Add `remotePath = volume:smartstore/$_index_name` to an index such as `_introspection` in the Cluster Manager's copy of `master-apps/all_indexes/local/indexes.conf`, set `frozenTimePeriodInSecs = 0` and `maxGlobalDataSizeMB = 0`, then apply the change via Salt.

### Check Splunk's Log

```
index=_internal sourcetype=splunkd TERM(action=upload) 
| rex field=cache_id "\w+\|(?<indice>[^~]+)" 
| stats count(eval(status=="attempting")) AS Attempting count(eval(status=="succeeded")) AS Succeeded count(eval(status=="failed")) AS Failed BY indice
| addcoltotals labelfield=indice
```

The _introspection index should appear in the search results with values under "Attempting" and "Succeeded". If the value under "Failed" is greater than zero, check splunkd.log on one of the indexers to troubleshoot.

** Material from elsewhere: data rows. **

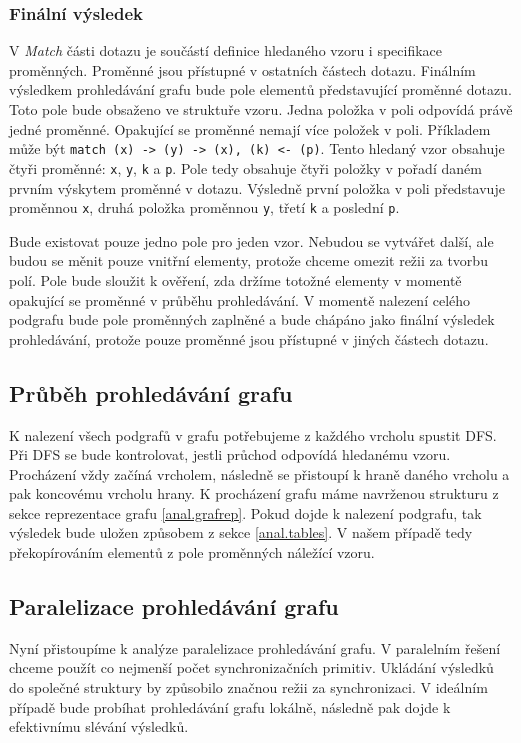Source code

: \subsubsection{Finální výsledek}

V \textit{Match} části dotazu je součástí definice hledaného vzoru i specifikace proměnných.
Proměnné jsou přístupné v ostatních částech dotazu.
Finálním výsledkem prohledávání grafu bude pole elementů představující proměnné dotazu.
Toto pole bude obsaženo ve struktuře vzoru.
Jedna položka v poli odpovídá právě jedné proměnné.
Opakující se proměnné nemají více položek v poli.
Příkladem může být \texttt{match (x) -> (y) -> (x), (k) <- (p)}.
Tento hledaný vzor obsahuje čtyři proměnné: \texttt{x}, \texttt{y}, \texttt{k} a \texttt{p}.
Pole tedy obsahuje čtyři položky v pořadí daném prvním výskytem proměnné v dotazu.
Výsledně první položka v poli představuje proměnnou \texttt{x}, druhá položka proměnnou \texttt{y}, třetí \texttt{k} a poslední \texttt{p}.

Bude existovat pouze jedno pole pro jeden vzor. 
Nebudou se vytvářet další, ale budou se měnit pouze vnitřní elementy, protože chceme omezit režii za tvorbu polí.
Pole bude sloužit k ověření, zda držíme totožné elementy v momentě opakující se proměnné v průběhu prohledávání.
V momentě nalezení celého podgrafu bude pole proměnných zaplněné a bude chápáno jako finální výsledek prohledávání, protože pouze proměnné jsou přístupné v jiných částech dotazu.

\subsection{Průběh prohledávání grafu}

K nalezení všech podgrafů v grafu potřebujeme z každého vrcholu spustit DFS.
Při DFS se bude kontrolovat, jestli průchod odpovídá hledanému vzoru.
Procházení vždy začíná vrcholem, následně se přistoupí k hraně daného vrcholu a pak koncovému vrcholu hrany. 
K procházení grafu máme navrženou strukturu z sekce reprezentace grafu \ref{anal.grafrep}.
Pokud dojde k nalezení podgrafu, tak výsledek bude uložen způsobem z sekce \ref{anal.tables}.
V našem případě tedy překopírováním elementů z pole proměnných náležící vzoru.
\subsection{Paralelizace prohledávání grafu} \label{anal.matchPar}

Nyní přistoupíme k analýze paralelizace prohledávání grafu.
V paralelním řešení chceme použít co nejmenší počet synchronizačních primitiv.
Ukládání výsledků do společné struktury by způsobilo značnou režii za synchronizaci.
V ideálním případě bude probíhat prohledávání grafu lokálně, následně pak dojde k efektivnímu slévání výsledků.

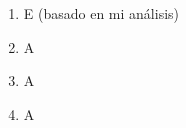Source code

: \documentclass[12pt, a4paper]{article}
\newcommand{\respitem}[1]{\item[\textbf{#1.}]} %
\begin{document}
\begin{enumerate}
    \respitem{26} E (basado en mi análisis)
    \respitem{27} A %
    \respitem{27} A
    \respitem{28} A %

\end{enumerate}
\end{document}
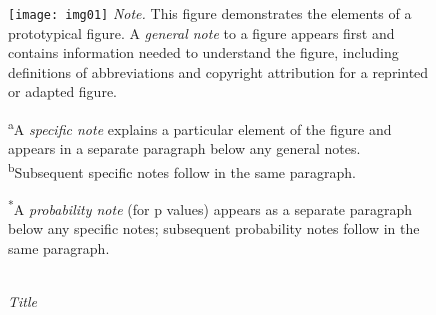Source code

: \begin{figure}[t]
  \label{fig:a-cool-label-to-use-for-reference}
  \caption[]{ \\ \textit{Title}}
  
  \texttt{[image: img01]} %
  \break \textit{Note. }This figure demonstrates the elements of a
  prototypical figure. A \textit{general note} to a figure appears first
  and contains information needed to understand the figure, including
  definitions of abbreviations and copyright attribution for a reprinted
  or adapted figure.

  \textsuperscript{a}A \textit{specific note} explains a
  particular element of the figure and appears in a separate paragraph
  below any general notes. \textsuperscript{b}Subsequent specific
  notes follow in the same paragraph.

  \textsuperscript{*}A \textit{probability note} (for p values) appears
  as a separate paragraph below any specific notes; subsequent probability
  notes follow in the same paragraph.
\end{figure}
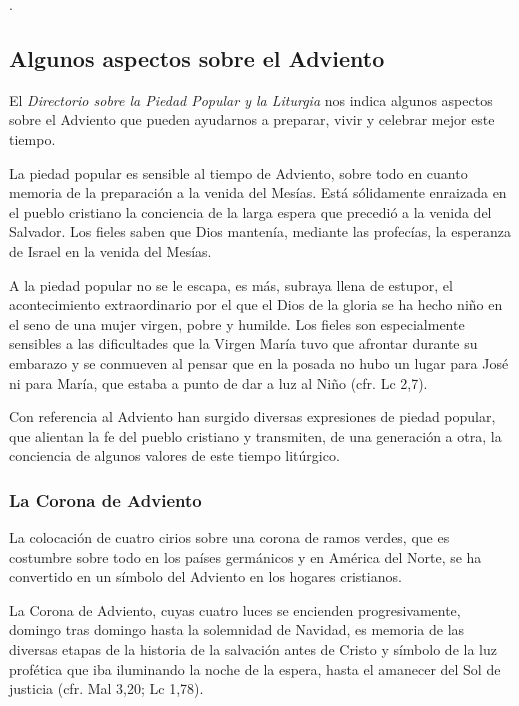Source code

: \begin{introstyle}
	.
	
	\subsection{Algunos aspectos sobre el Adviento}
	
	El \emph{Directorio sobre la Piedad Popular y la Liturgia} nos indica algunos aspectos sobre el Adviento que pueden ayudarnos a preparar, vivir y celebrar mejor este tiempo\label{fn8}.
	
	La piedad popular es sensible al tiempo de Adviento, sobre todo en cuanto memoria de la preparación a la venida del Mesías. Está sólidamente enraizada en el pueblo cristiano la conciencia de la larga espera que precedió a la venida del Salvador. Los fieles saben que Dios
	mantenía, mediante las profecías, la esperanza de Israel en la venida del Mesías.
	
	A la piedad popular no se le escapa, es más, subraya llena de estupor, el acontecimiento extraordinario por el que el Dios de la gloria se ha hecho niño en el seno de una mujer virgen, pobre y humilde. Los fieles	son especialmente sensibles a las dificultades que la Virgen María tuvo que afrontar durante su embarazo y se conmueven al pensar que en la
	posada no hubo un lugar para José ni para María, que estaba a punto de dar a luz al Niño (cfr. Lc 2,7).
	
	Con referencia al Adviento han surgido diversas expresiones de piedad popular, que alientan la fe del pueblo cristiano y transmiten, de una generación a otra, la conciencia de algunos valores de este tiempo litúrgico.
	
	
	\subsubsection{La Corona de Adviento}
	
	La colocación de cuatro cirios sobre una corona de ramos verdes, que es costumbre sobre todo en los países germánicos y en América del Norte, se ha convertido en un símbolo del Adviento en los hogares cristianos.
	
	La Corona de Adviento, cuyas cuatro luces se encienden progresivamente,	domingo tras domingo hasta la solemnidad de Navidad, es memoria de las diversas etapas de la historia de la salvación antes de Cristo y símbolo	de la luz profética que iba iluminando la noche de la espera, hasta el amanecer del Sol de justicia (cfr. Mal 3,20; Lc 1,78).
	

\end{introstyle}
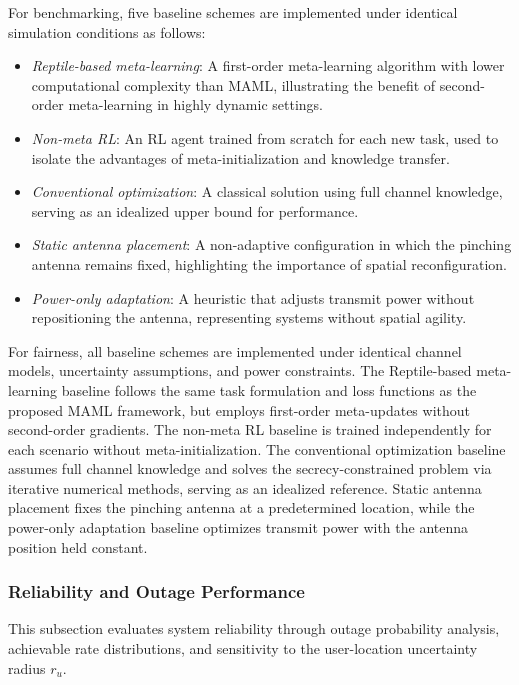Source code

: \documentclass[journal,10pt]{IEEEtran}
\begin{document}
For benchmarking, five baseline schemes are implemented under identical simulation conditions as follows:
\begin{itemize}
\item \textit{Reptile-based meta-learning}: A first-order meta-learning algorithm with lower computational complexity than MAML, illustrating the benefit of second-order meta-learning in highly dynamic settings.
\item \textit{Non-meta RL}: An RL agent trained from scratch for each new task, used to isolate the advantages of meta-initialization and knowledge transfer.
\item \textit{Conventional optimization}: A classical solution using full channel knowledge, serving as an idealized upper bound for performance.
\item \textit{Static antenna placement}: A non-adaptive configuration in which the pinching antenna remains fixed, highlighting the importance of spatial reconfiguration.
\item \textit{Power-only adaptation}: A heuristic that adjusts transmit power without repositioning the antenna, representing systems without spatial agility.
\end{itemize}


For fairness, all baseline schemes are implemented under identical channel models, uncertainty assumptions, and power constraints. The Reptile-based meta-learning baseline follows the same task formulation and loss functions as the proposed MAML framework, but employs first-order meta-updates without second-order gradients. The non-meta RL baseline is trained independently for each scenario without meta-initialization. The conventional optimization baseline assumes full channel knowledge and solves the secrecy-constrained problem via iterative numerical methods, serving as an idealized reference. Static antenna placement fixes the pinching antenna at a predetermined location, while the power-only adaptation baseline optimizes transmit power with the antenna position held constant.


\subsubsection{Reliability and Outage Performance}
This subsection evaluates system reliability through outage probability analysis, achievable rate distributions, and sensitivity to the user-location uncertainty radius $r_u$.
\end{document}
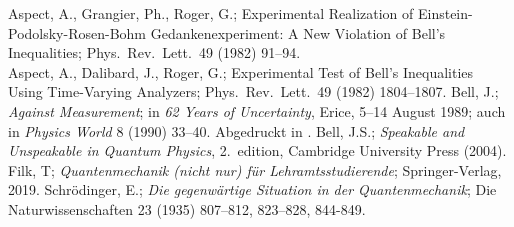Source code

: \begin{thebibliography}{99}
 Aspect, A., Grangier, Ph., Roger, G.; 
       {Experimental Realization of Einstein-Podolsky-Rosen-Bohm 
        Gedankenexperiment: A New Violation of Bell's Inequalities}; 
        Phys.\ Rev.\ Lett.\ 49 (1982) 91--94. \\
        Aspect, A., Dalibard, J., Roger, G.; {Experimental Test 
        of Bell's Inequalities Using Time-Varying Analyzers}; 
        Phys.\ Rev.\ Lett.\ 49 (1982) 1804--1807.
 Bell, J.; {\em Against \glq Measurement\grq};
        in {\em 62 Years of Uncertainty}, Erice, 5--14 August 1989;
        auch in {\em Physics World} 8 (1990) 33--40. Abgedruckt in
        \cite{Bell2}. 
 Bell, J.S.;  {\em Speakable and Unspeakable in 
        Quantum Physics}, 2.\ edition, Cambridge University Press (2004).         
 Filk, T; \textit{Quantenmechanik (nicht nur) f\"ur Lehramtsstudierende}; Springer-Verlag, 2019.
 Schr\"odinger, E.; {\em Die gegenw\"artige
        Situation in der Quantenmechanik}; Die Naturwissenschaften 23
        (1935) 807--812, 823--828,  844-849.      
\end{thebibliography}

%


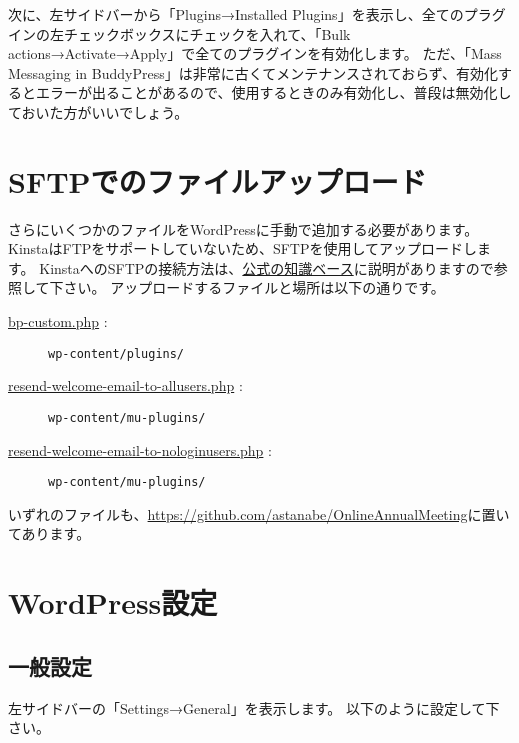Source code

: \documentclass[titlepage,10pt,a4paper,uplatex]{jsbook}
\begin{document}
次に、左サイドバーから「Plugins→Installed Plugins」を表示し、全てのプラグインの左チェックボックスにチェックを入れて、「Bulk actions→Activate→Apply」で全てのプラグインを有効化します。
ただ、「Mass Messaging in BuddyPress」は非常に古くてメンテナンスされておらず、有効化するとエラーが出ることがあるので、使用するときのみ有効化し、普段は無効化しておいた方がいいでしょう。

\section{SFTPでのファイルアップロード}

さらにいくつかのファイルをWordPressに手動で追加する必要があります。
KinstaはFTPをサポートしていないため、SFTPを使用してアップロードします。
KinstaへのSFTPの接続方法は、\href{https://kinsta.com/jp/knowledgebase/how-to-use-sftp/}{公式の知識ベース}に説明がありますので参照して下さい。
アップロードするファイルと場所は以下の通りです。

\begin{description}
\item[\href{https://github.com/astanabe/OnlineAnnualMeeting/blob/main/bp-custom.php}{bp-custom.php} : ] \texttt{wp-content/plugins/}
\item[\href{https://github.com/astanabe/OnlineAnnualMeeting/blob/main/resend-welcome-email-to-allusers.php}{resend-welcome-email-to-allusers.php} : ] \texttt{wp-content/mu-plugins/}
\item[\href{https://github.com/astanabe/OnlineAnnualMeeting/blob/main/resend-welcome-email-to-nologinusers.php}{resend-welcome-email-to-nologinusers.php} : ] \texttt{wp-content/mu-plugins/}
\end{description}

いずれのファイルも、\url{https://github.com/astanabe/OnlineAnnualMeeting}に置いてあります。

\section{WordPress設定}

\subsection{一般設定}

左サイドバーの「Settings→General」を表示します。
以下のように設定して下さい。
\end{document}
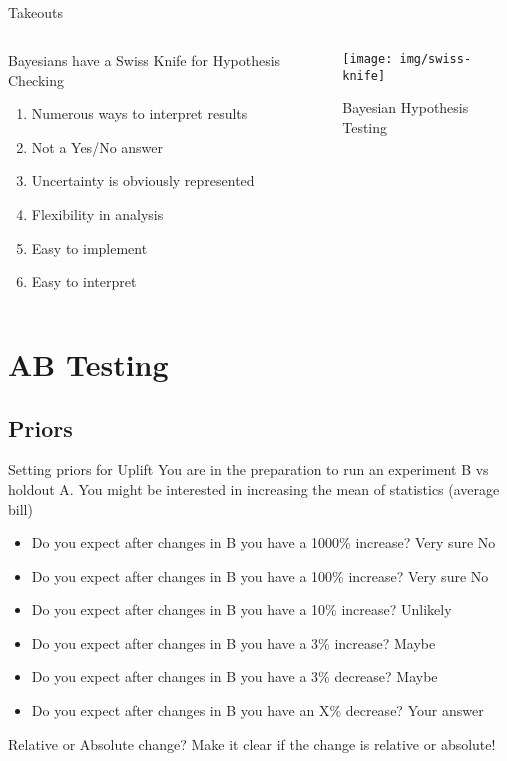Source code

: \documentclass{beamer}
\begin{document}
\subsection{}
\begin{frame}{Takeouts}
\begin{columns}
    \begin{column}{0.5\linewidth}
    Bayesians have a Swiss Knife for Hypothesis Checking
    \begin{enumerate}
        \item Numerous ways to interpret results
        \item Not a Yes/No answer
        \item Uncertainty is obviously represented
        \item Flexibility in analysis
        \item Easy to implement
        \item Easy to interpret
    \end{enumerate}
    \end{column}
    \begin{column}{0.5\linewidth}
    \begin{figure}
        \centering
        \texttt{[image: img/swiss-knife]}
        \caption{Bayesian Hypothesis Testing}
    \end{figure}
    \end{column}
\end{columns}
\section{AB Testing}
\end{frame}
\subsection{Priors}
\begin{frame}{Setting priors for Uplift}
You are in the preparation to run an experiment B vs holdout A. You might be interested in increasing the mean of statistics (average bill)
\begin{itemize}
\pause
\item<+-> Do you expect after changes in B you have a 1000\% increase? Very sure No
\item<+-> Do you expect after changes in B you have a 100\% increase? Very sure No
\item<+-> Do you expect after changes in B you have a 10\% increase? Unlikely
\item<+-> Do you expect after changes in B you have a 3\% increase? Maybe
\item<+-> Do you expect after changes in B you have a 3\% decrease? Maybe
\item<+-> Do you expect after changes in B you have an X\% decrease? Your answer
\end{itemize}
\begin{alertblock}{Relative or Absolute change?}
    Make it clear if the change is relative or absolute!
\end{alertblock}
\end{frame}
\end{document}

Additional Splunk Searches:

```
| rest /services/admin/cacheman/_metrics splunk_server=*-splunk-idx-* 
| fields splunk_server migration.*
| rename migration.* AS * 
| sort start_epoch
| eval Duration = end_epoch - start_epoch, Duration = tostring(Duration, "duration")
| convert timeformat="%F %T %Z" ctime(start_epoch) AS Start ctime(end_epoch) AS End 
| eval Completed = round(current_job/total_jobs,4)*100, End = if(isnull(End), "N/A", End), status = case( status=="running", "Running", status=="finished", "Finished", true(), status )
| eventstats sum(eval(Completed/3)) AS overall 
| eval overall = round(overall,2)
| fields splunk_server Start End Duration status total_jobs current_job Completed overall 
| rename splunk_server AS "Splunk Indexer" status AS Status current_job AS "Current Job" total_jobs AS "Total Jobs" 
| appendpipe [ 
    | stats count BY overall 
    | eval "Current Job" = "Overall Completion" 
    |  rename overall AS Completed 
    | fields Completed "Current Job"] 
| fields - overall
| eval Completed = Completed . "%"
```

If Splunk restarts before the migration completes, the endpoint data may not be accurate. If that happens, run:

```
| rest /services/admin/cacheman splunk_server=*-splunk-idx-*
| search cm:bucket.stable=0
| stats count BY splunk_server
```

IMPORTANT: Do not forget to reconfigure the retention settings after the migration.

### Move Remaining Indices to SmartStore

Add `remotePath = volume:smartstore/$_index_name` under the `[default]` stanza as well as under all other index definitions. This is a good time to update `indexes.conf` entries where a stanza is relying on values from `[default]` rather than having them defined per index.

For example:

```ini
[os]
homePath = volume:normal_primary/$_index_name/db
coldPath = volume:normal_primary/$_index_name/colddb
remotePath = volume:smartstore/$_index_name
thawedPath = $SPLUNK_DB/os/thaweddb
tstatsHomePath = volume:high_primary/$_index_name/datamodel_summary
coldToFrozenScript = "/usr/bin/python3" "/usr/local/bin/coldToFrozenS3.py"
frozenTimePeriodInSecs = 31557600
lastChanceIndex = lastchance
maxConcurrentOptimizes = 24
maxDataSize = auto
maxHotBuckets = 10
maxTotalDataSizeMB = 4294967295
quarantineFutureSecs = 172800
quarantinePastSecs = 604800
repFactor = auto
```

Once all the index definitions have `remotePath` defined, use Salt to apply the bundle change to the indexers. Observe the progress of the bundle application from the Cluster Manager as mentioned above and use the Splunk search to observe data moving to S3.

# Thawing Frozen Data

DO NOT thaw an archived (frozen) bucket into a SmartStore index!

Create a separate, "classic" index that does not utilize SmartStore (no `remotePath`) and thaw the buckets into the `thawedPath` of that index.